Das Classification Review Board der australischen Einstufungsbehörde hat We Happy Few am 3. Juli 2018 nach erneuter Prüfung mit R 18+ eingestuft. Ein dreikoepfiges Gremium hob damit die frühere Entscheidung des Classification Board auf, das den Titel mit der Kennzeichnung Refused Classification faktisch vom australischen Markt ausgeschlossen hatte. Das Review Board sprach sich einstimmig für die höchste Altersfreigabe des Landes aus und versah das Spiel mit dem Hinweis ‚Fantasy violence and interactive drug use‘. Beim Adventure handelt es sich um ein Werk, das schon vor der Prüfung für Diskussionen sorgte, vergleichbar mit der Aufmerksamkeit, die später auch ein populaerer Streamer aus der Szene erhielt.

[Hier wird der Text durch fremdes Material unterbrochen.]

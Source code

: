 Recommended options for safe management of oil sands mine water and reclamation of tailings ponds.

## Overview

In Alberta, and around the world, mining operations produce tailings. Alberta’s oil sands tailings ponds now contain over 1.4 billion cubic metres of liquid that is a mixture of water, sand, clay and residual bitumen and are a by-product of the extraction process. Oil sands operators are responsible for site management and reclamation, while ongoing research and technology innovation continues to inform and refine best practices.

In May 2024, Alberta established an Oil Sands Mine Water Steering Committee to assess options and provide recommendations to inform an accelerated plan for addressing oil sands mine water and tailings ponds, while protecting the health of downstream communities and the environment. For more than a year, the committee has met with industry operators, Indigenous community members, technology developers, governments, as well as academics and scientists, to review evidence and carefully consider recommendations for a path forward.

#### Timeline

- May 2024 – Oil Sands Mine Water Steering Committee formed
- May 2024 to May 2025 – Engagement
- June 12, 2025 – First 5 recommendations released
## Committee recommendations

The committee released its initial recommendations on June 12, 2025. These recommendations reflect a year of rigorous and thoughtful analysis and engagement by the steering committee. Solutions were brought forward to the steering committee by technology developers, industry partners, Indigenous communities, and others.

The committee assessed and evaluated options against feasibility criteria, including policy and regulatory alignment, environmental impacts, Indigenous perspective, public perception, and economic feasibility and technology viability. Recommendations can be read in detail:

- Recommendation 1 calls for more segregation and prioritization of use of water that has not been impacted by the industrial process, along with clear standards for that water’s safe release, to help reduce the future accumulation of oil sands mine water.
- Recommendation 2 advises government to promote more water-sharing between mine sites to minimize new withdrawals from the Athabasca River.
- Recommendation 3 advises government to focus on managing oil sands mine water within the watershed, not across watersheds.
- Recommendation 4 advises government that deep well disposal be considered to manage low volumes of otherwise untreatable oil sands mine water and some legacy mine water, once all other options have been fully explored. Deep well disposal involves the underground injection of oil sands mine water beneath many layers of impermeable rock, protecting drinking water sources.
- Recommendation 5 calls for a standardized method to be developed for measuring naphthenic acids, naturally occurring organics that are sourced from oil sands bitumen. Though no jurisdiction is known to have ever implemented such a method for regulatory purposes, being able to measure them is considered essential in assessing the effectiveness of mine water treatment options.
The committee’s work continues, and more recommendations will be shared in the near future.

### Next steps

Den Ausgangspunkt bildete eine Entscheidung des Classification Board vom 21. Mai 2018. Das Board hatte den Titel des Entwicklers Compulsion Games als Refused Classification klassifiziert. Im Mittelpunkt stand dabei die Drogenmechanik des Spiels, deren Einsatz den Fortschritt erleichtert. Diese Belohnung für Drogenkonsum wertete das Board als Verstoß gegen die Einstufungsrichtlinien. Eine Klassifizierung als Refused Classification kommt in Australien einem Verkaufsverbot gleich, weil Titel ohne gueltige Einstufung dort nicht legal vertrieben werden duerfen.
Warum das Review Board die Drogenmechanik anders bewertete
Das Review Board wurde auf Antrag des ursprünglichen Antragstellers Gearbox Publishing, LLC tätig. In seiner Begründung kam das Gremium zu einer anderen Einschätzung der strittigen Spielelemente. Die interaktive Darstellung von Drogenkonsum sei zwar von hohem Wirkungsgrad, überschreite das für R 18+ zulässige Mass aber nicht. Der National Classification Code und die Classification Guidelines erlauben auf der Stufe R 18+ eine Behandlung von Drogenkonsum bis einschließlich des Grades high. In genau diesem Rahmen sah das Gremium die Mechanik.
Wichtig dabei: Inhaltliche Anpassungen am Spiel waren nicht nötig. Compulsion Games musste den Titel weder modifizieren noch zensieren, um die R-18+-Einstufung zu erhalten. Die unveränderte Fassung erfüllt nach Auffassung des Review Board die Kriterien der höchsten regulären Altersfreigabe. Der Unterschied zur ersten Entscheidung lag also nicht in einer veränderten Spielfassung, sondern in der Auslegung. Die Frage war, ob die Drogenmechanik einen Anreiz beziehungsweise eine Belohnung darstellt oder im Rahmen einer zulässigen Darstellung bleibt.
Was der Fall für Studios und Verlage bedeutet
Der Fall zeigt, welches Gewicht das mehrstufige australische Prüfverfahren hat. Eine ablehnende Erstentscheidung des Classification Board ist nicht das letzte Wort, sondern kann durch das unabhängige Review Board überprüft werden. Dass beide Gremien identische Inhalte unterschiedlich bewerteten, sagt einiges über den Ermessensspielraum bei der Auslegung der Richtlinien zu Drogendarstellungen. Mit der R-18+-Einstufung war der Vertrieb von We Happy Few in Australien für die Plattformen PC, PlayStation 4 und Xbox One wieder möglich.